╭─ Supplied material
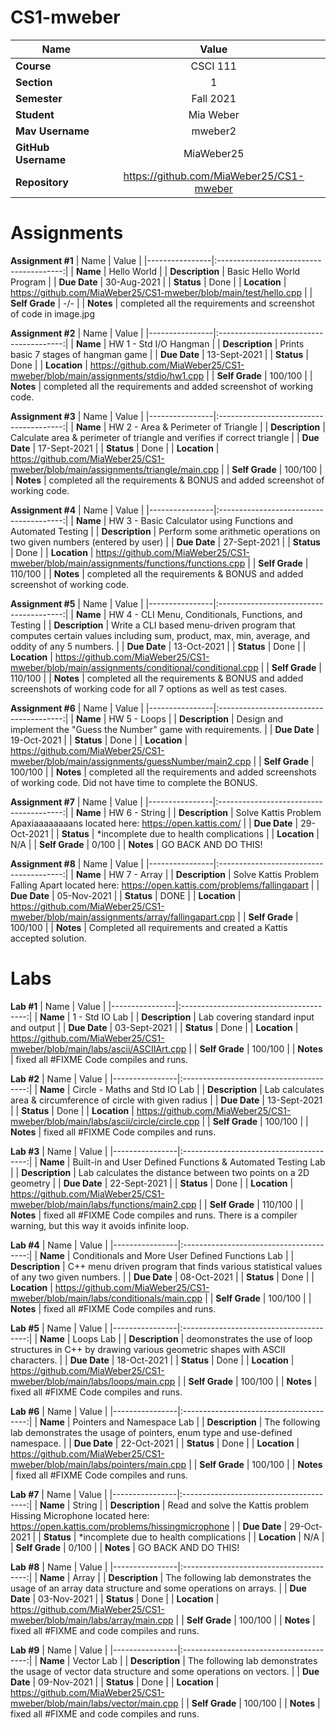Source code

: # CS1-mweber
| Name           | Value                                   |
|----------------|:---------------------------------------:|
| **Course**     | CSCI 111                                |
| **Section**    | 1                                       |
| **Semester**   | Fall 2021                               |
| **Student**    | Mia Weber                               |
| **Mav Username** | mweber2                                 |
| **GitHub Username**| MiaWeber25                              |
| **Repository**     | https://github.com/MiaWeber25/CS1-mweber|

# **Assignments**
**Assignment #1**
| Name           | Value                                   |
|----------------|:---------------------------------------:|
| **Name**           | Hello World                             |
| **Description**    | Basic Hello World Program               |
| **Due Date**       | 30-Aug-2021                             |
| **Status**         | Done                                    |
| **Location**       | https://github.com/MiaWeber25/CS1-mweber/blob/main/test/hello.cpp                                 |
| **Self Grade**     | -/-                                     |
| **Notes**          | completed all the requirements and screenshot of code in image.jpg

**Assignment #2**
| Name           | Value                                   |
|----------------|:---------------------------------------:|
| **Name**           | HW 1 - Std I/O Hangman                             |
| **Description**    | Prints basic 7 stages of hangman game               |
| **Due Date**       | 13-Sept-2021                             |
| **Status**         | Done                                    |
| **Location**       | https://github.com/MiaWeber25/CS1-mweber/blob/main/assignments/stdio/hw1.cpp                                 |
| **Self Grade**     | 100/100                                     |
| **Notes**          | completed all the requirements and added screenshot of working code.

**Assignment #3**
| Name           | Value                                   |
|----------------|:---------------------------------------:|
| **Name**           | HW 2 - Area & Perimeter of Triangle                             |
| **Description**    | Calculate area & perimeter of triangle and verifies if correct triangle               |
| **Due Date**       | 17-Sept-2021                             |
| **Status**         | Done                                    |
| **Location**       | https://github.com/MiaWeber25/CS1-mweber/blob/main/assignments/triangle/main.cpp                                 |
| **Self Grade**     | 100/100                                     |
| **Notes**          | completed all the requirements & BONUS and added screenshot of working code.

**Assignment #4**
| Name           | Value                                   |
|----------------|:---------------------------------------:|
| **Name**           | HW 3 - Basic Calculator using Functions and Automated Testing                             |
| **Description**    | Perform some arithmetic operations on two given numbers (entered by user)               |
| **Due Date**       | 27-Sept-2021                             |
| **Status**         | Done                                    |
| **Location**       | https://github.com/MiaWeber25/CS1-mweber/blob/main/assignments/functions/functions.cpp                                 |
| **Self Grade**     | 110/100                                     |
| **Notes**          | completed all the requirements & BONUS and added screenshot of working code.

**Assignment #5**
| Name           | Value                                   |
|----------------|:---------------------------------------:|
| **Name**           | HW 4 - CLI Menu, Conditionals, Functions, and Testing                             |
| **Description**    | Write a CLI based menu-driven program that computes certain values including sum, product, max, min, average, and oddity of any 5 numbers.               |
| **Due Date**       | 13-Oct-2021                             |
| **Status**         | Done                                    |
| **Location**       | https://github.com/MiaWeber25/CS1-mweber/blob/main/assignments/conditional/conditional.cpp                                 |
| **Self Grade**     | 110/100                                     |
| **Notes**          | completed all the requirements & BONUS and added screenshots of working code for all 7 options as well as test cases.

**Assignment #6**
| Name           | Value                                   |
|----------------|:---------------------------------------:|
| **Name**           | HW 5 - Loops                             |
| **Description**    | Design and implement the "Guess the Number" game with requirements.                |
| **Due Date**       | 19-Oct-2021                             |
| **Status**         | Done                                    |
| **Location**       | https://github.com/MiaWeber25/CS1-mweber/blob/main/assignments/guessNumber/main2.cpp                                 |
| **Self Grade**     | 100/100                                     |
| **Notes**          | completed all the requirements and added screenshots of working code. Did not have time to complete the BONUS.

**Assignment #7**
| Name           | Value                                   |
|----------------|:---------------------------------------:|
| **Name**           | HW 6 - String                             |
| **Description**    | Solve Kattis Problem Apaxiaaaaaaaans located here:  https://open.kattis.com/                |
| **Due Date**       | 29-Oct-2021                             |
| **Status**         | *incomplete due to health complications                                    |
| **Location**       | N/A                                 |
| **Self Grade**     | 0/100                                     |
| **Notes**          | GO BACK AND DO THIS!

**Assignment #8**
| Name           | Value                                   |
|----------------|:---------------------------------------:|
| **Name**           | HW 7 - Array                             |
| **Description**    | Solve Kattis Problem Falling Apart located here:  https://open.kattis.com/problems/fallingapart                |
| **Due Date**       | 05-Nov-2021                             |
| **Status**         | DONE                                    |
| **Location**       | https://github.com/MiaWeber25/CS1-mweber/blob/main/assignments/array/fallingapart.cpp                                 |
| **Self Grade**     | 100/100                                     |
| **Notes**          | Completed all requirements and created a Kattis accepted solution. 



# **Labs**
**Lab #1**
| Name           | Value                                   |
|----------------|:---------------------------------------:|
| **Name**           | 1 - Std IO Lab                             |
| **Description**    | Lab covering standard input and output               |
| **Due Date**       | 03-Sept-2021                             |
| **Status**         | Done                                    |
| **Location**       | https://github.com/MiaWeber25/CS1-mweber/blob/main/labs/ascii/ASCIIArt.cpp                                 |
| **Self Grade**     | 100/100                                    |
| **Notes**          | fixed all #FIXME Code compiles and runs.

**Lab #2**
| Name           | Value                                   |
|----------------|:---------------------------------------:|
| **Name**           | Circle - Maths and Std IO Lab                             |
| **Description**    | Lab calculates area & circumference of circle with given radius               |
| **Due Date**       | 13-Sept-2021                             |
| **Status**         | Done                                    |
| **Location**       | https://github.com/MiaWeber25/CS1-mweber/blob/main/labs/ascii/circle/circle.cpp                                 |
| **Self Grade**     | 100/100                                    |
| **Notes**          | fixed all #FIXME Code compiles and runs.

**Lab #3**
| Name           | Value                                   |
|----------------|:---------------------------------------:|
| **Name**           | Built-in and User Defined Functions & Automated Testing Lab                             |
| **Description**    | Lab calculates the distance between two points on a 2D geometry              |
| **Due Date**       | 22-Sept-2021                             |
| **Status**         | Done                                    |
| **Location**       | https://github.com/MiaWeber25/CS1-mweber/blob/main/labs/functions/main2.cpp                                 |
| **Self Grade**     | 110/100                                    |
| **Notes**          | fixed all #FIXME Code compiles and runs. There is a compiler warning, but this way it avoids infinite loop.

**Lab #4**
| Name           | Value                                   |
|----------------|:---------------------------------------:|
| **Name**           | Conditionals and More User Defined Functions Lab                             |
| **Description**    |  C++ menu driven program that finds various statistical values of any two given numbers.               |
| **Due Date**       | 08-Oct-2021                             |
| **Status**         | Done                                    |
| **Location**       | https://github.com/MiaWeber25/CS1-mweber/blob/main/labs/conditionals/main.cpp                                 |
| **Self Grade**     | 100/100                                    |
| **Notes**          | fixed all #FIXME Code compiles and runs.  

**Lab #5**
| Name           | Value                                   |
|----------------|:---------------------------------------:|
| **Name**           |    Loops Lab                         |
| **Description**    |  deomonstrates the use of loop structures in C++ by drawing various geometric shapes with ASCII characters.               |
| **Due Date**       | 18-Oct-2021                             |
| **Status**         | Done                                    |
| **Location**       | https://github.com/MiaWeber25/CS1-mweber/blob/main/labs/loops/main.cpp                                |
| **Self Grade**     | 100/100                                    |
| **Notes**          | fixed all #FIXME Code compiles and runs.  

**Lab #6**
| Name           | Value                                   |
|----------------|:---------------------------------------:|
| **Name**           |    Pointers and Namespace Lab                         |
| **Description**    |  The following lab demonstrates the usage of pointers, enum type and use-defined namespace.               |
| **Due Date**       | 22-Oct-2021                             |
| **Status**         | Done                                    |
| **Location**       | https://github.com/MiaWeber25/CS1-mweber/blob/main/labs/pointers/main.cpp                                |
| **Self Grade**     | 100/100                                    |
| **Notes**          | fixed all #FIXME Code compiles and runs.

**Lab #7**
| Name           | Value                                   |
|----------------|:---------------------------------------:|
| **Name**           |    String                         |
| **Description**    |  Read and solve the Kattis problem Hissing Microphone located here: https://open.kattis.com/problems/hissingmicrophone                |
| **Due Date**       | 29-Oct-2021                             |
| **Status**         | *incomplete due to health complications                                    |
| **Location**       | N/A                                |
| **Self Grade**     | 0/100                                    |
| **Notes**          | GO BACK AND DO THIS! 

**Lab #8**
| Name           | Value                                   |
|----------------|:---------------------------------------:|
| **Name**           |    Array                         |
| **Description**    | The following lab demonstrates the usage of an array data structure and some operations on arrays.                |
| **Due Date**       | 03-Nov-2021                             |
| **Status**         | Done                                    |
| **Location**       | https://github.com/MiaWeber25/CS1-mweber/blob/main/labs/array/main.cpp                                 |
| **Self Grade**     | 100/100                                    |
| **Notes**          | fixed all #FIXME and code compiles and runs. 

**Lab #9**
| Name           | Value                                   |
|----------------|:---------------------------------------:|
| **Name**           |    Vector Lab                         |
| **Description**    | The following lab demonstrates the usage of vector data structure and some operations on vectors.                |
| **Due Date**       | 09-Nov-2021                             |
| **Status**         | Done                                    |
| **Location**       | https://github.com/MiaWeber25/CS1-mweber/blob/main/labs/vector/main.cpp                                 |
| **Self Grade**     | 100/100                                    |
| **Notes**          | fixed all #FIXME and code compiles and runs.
╰─
╭─ Supplied material
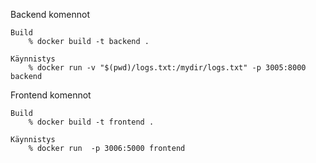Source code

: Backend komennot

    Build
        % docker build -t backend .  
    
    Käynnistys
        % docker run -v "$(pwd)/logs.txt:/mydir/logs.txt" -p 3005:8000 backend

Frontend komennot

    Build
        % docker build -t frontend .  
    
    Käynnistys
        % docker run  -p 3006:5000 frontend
╰─
╭─ Supplied material
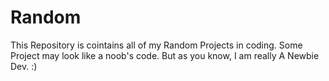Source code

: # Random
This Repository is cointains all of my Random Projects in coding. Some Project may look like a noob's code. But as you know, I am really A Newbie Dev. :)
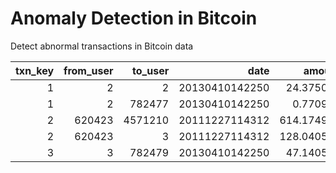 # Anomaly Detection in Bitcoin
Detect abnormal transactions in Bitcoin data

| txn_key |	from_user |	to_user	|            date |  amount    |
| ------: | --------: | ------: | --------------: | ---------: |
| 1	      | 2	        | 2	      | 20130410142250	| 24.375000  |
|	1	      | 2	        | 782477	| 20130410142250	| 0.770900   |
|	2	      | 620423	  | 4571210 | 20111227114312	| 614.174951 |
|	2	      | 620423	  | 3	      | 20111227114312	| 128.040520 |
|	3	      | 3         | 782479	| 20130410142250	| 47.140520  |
╰─
Search the listing for "World" and copy each line holding it.

| **Name**           | Hello World                             |
| **Description**    | Basic Hello World Program               |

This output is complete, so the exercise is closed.